_Instructions for the task_
Among the lines below, which ones contain the word "draw"? Copy every such line.

:: Task material ::

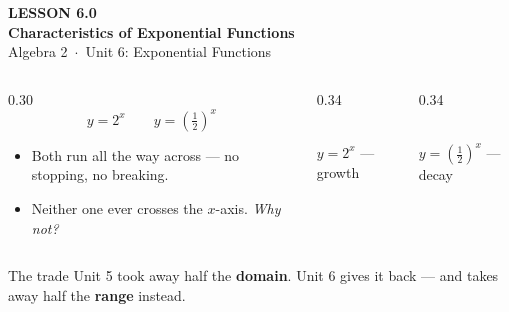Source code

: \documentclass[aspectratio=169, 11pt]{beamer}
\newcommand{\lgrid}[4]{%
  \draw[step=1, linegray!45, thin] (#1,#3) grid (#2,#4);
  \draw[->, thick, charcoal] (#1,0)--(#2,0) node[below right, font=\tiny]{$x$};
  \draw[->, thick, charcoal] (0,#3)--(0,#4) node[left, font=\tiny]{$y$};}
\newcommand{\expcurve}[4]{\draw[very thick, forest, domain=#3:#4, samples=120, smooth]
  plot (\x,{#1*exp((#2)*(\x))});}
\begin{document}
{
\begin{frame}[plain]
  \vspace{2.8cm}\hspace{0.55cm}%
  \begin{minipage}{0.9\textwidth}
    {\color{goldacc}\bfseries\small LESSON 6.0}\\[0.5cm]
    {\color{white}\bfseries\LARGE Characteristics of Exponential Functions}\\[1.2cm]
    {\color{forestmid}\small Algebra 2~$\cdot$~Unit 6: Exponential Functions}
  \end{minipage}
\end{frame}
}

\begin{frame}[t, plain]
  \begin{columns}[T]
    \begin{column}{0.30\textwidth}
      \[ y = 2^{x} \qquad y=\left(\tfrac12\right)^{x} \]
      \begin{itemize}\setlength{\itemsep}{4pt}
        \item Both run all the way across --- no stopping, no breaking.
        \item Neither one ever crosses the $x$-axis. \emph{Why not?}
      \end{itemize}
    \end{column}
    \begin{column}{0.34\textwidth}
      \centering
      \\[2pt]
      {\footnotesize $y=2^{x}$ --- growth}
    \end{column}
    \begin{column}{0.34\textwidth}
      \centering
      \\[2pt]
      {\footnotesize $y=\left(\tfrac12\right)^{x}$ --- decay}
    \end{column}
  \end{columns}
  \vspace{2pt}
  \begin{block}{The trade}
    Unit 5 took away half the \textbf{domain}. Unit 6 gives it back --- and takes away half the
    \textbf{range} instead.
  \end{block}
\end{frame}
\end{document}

:::

_Finished exercise_
  \draw[step=1, linegray!45, thin] (#1,#3) grid (#2,#4);
  \draw[->, thick, charcoal] (#1,0)--(#2,0) node[below right, font=\tiny]{$x$};
  \draw[->, thick, charcoal] (0,#3)--(0,#4) node[left, font=\tiny]{$y$};}
\newcommand{\expcurve}[4]{\draw[very thick, forest, domain=#3:#4, samples=120, smooth]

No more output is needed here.